Pi-hole is a Linux network-level advertisement and Internet tracker blocking application which acts as a DNS sinkhole and optionally a DHCP server, intended for use on a private network. It is designed for low-power embedded devices with network capability, such as the Raspberry Pi, but can be installed on almost any Linux system. As well as importing externally prepared blocklists, Pi-hole can be configured to block specific websites or apply parental controls.

== History ==
The Pi-hole project was created by Jacob Salmela as an open source alternative to AdTrap in 2014 and was hosted on GitHub. Since then, several contributors have joined the project. In 2017, Pi-hole was registered in the United States as a trademark of Pi-Hole, LLC.

== Features ==
Pi-hole makes use of a modified dnsmasq called FTLDNS, cURL, lighttpd, PHP and the AdminLTE Dashboard to block DNS requests for known tracking and advertising domains.
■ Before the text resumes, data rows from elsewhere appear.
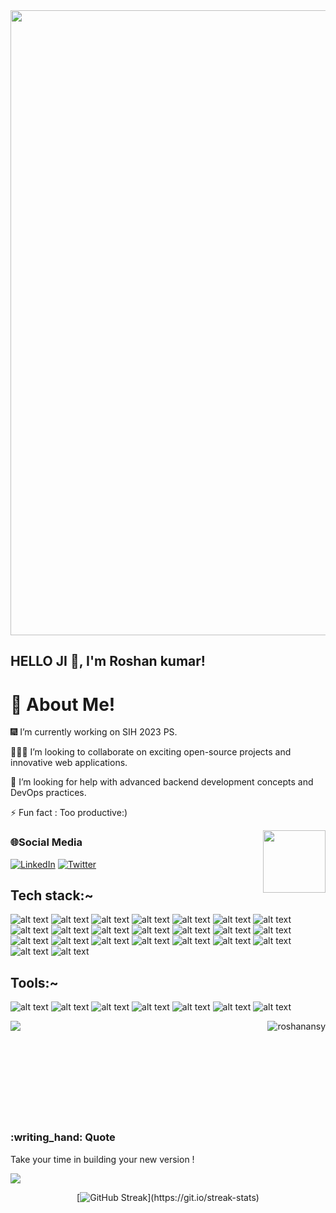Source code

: <image width=1000   src="https://user-images.githubusercontent.com/91673102/231735044-82a095a3-4b9a-4995-b534-bd8972fdb655.png"/>

 

<!-- <h3 align="center">I am software Developer Engineer from India</h3> -->
## HELLO JI :wave:, I'm Roshan kumar! 

# :dizzy: About Me! 
:fireworks: I’m currently working  on SIH 2023 PS.

:people_holding_hands:  I’m looking to collaborate on exciting open-source projects and innovative web applications.  

:handshake: I’m looking for help with advanced backend development concepts and DevOps practices.

⚡ Fun fact : Too productive:)
 
<image align="right" width=100 height=100 src="https://user-images.githubusercontent.com/91673102/228229372-0006d3e5-b578-4ac9-a074-99008c31943e.png"/>

### 🌐Social Media
 [![LinkedIn](https://img.shields.io/badge/LinkedIn-%230077B5.svg?logo=linkedin&logoColor=white)](https://www.linkedin.com/in/roshan-kr-11070b1a3/)
[![Twitter](https://img.shields.io/badge/Twitter-%231DA1F2.svg?logo=Twitter&logoColor=white)](https://twitter.com/RoshanAnsy)
  

## Tech stack:~

![alt text](https://img.shields.io/badge/C-F09820?style=for-the-badge&logo=c)
![alt text](https://img.shields.io/badge/C++-F09820?style=for-the-badge&logo=cplusplus)
![alt text](https://img.shields.io/badge/HTML-F09820?style=for-the-badge&logo=html5)
![alt text](https://img.shields.io/badge/Css-F09820?style=for-the-badge&logo=css3)
![alt text](https://img.shields.io/badge/Js-F09820?style=for-the-badge&logo=javascript)
![alt text](https://img.shields.io/badge/Tailwind-F09820?style=for-the-badge&logo=tailwindcss)
![alt text](https://img.shields.io/badge/React-F09820?style=for-the-badge&logo=react)
![alt text](https://img.shields.io/badge/ReactRouter-F09820?style=for-the-badge&logo=reactrouter)
![alt text](https://img.shields.io/badge/Redux-F09820?style=for-the-badge&logo=redux)
![alt text](https://img.shields.io/badge/Expressjs-F09820?style=for-the-badge&logo=express)
![alt text](https://img.shields.io/badge/kotlin-F09820?style=for-the-badge&logo=kotlin)
![alt text](https://img.shields.io/badge/java-F09820?style=for-the-badge&logo=java)
![alt text](https://img.shields.io/badge/MongoDB-F09820?style=for-the-badge&logo=mongodb)
![alt text](https://img.shields.io/badge/SQLite-F09820?style=for-the-badge&logo=sqlite)
![alt text](https://img.shields.io/badge/MySQL-F09820?style=for-the-badge&logo=mysql)
![alt text](https://img.shields.io/badge/Postman-F09820?style=for-the-badge&logo=postman)
![alt text](https://img.shields.io/badge/npm-F09820?style=for-the-badge&logo=npm)
![alt text](https://img.shields.io/badge/canva-F09820?style=for-the-badge&logo=canva)
![alt text](https://img.shields.io/badge/Netlify-F09820?style=for-the-badge&logo=netlify)
![alt text](https://img.shields.io/badge/xml-F09820?style=for-the-badge&logo=xml)
![alt text](https://img.shields.io/badge/GitHubPages-F09820?style=for-the-badge&logo=githubpages)
![alt text](https://img.shields.io/badge/nodeJs-F09820?style=for-the-badge&logo=nodedotjs)
![alt text](https://img.shields.io/badge/Nodemon-F09820?style=for-the-badge&logo=nodemon)

## Tools:~

![alt text](https://img.shields.io/badge/Git-05A081?style=for-the-badge&logo=git)
![alt text](https://img.shields.io/badge/GitHub-05A081?style=for-the-badge&logo=github)
![alt text](https://img.shields.io/badge/GitLab-05A081?style=for-the-badge&logo=gitlab)
![alt text](https://img.shields.io/badge/VsCode-05A081?style=for-the-badge&logo=visualstudiocode)
![alt text](https://img.shields.io/badge/AndroidStudio-05A081?style=for-the-badge&logo=androidstudio)
![alt text](https://img.shields.io/badge/IntellijIDEA-05A081?style=for-the-badge&logo=intellijidea)
![alt text](https://img.shields.io/badge/SublimeText-05A081?style=for-the-badge&logo=sublimetext)

<div align="center" > 
 <div>
<img flex=row width=auto align="left" src="https://github-readme-stats.vercel.app/api?username=RoshanAnsy&show_icons=true&theme=transparent" />
<img flex=row width=auto align="right"  src="https://github-readme-stats.vercel.app/api/top-langs?username=roshanansy&show_icons=true&theme=transparent&layout=compact" alt="roshanansy" />


</div>

  

<br/>
 <br/>
 <br/>
 <br/>
 <br/>
 <br/>
 <br/>
 <br/>
 <br/>
   <div align="left">
    <h3 align="lef" >:writing_hand: Quote </h3>
  
 Take your time in building your new version ! 
   
  <p align="center" > 
  
  [![](https://visitcount.itsvg.in/api?id=RoshanAnsy&label=Profile%20Views&color=1&icon=5&pretty=false)](https://visitcount.itsvg.in)
  
  </p>
  </div>
</div>
<div width="full" align="center" >
   
   [![GitHub Streak](http://github-readme-streak-stats.herokuapp.com?user=RoshanAnsy&theme=transparent&layout=compact")](https://git.io/streak-stats)
  </div>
The application acts as a DNS server for a private network (replacing any pre-existing DNS server provided by another device or the ISP), with the ability to block advertisements and tracking domains for users' devices. It obtains lists of advertisement and tracking domains from a configurable list of predefined sources, and compares DNS queries against them. If a match is found within any of the lists, or a locally configured blocklist, Pi-hole will refuse to resolve the requested domain and respond to the requesting device with a dummy address.

Because Pi-hole blocks domains at the network level, it is able to block advertisements, such as banner advertisements on a webpage, but it can also block advertisements in unconventional locations, such as on Android, iOS and smart TVs.

Using VPN services, Pi-Hole can block domains without using a DNS filter setup in a router. Any device that supports VPNs can use Pi-Hole on a cellular network or a home network without having a DNS server configured. Integrating Pi-hole with a VPN allows users to extend ad-blocking and tracker-blocking capabilities to devices outside their local network. This setup can improve privacy and security on untrusted or public networks by funneling traffic through a secure connection.

The nature of Pi-hole allows it to also block website domains in general by manually adding the domain name to a blocklist. Likewise, domains can be manually added to an allowlist should a website's function be impaired by domains being blocked. Pi-hole can also function as a network monitoring tool, which can aid in troubleshooting DNS requests and network faults. Additionally, it can enhance security by blocking malicious domains and phishing attempts, reducing the risk of malware infections on connected devices. Pi-hole can also be used to encourage the use of DNS over HTTPS for devices using it as a DNS server with the cloudflared binary provided by Cloudflare.

== Difference from traditional advertisement blockers ==
Pi-hole can handle all DNS requests for the local network, meaning that advertisements and tracking domains are blocked for all devices behind it, whereas traditional advertisement blockers run in a user's web browser and remove advertisements only within that browser.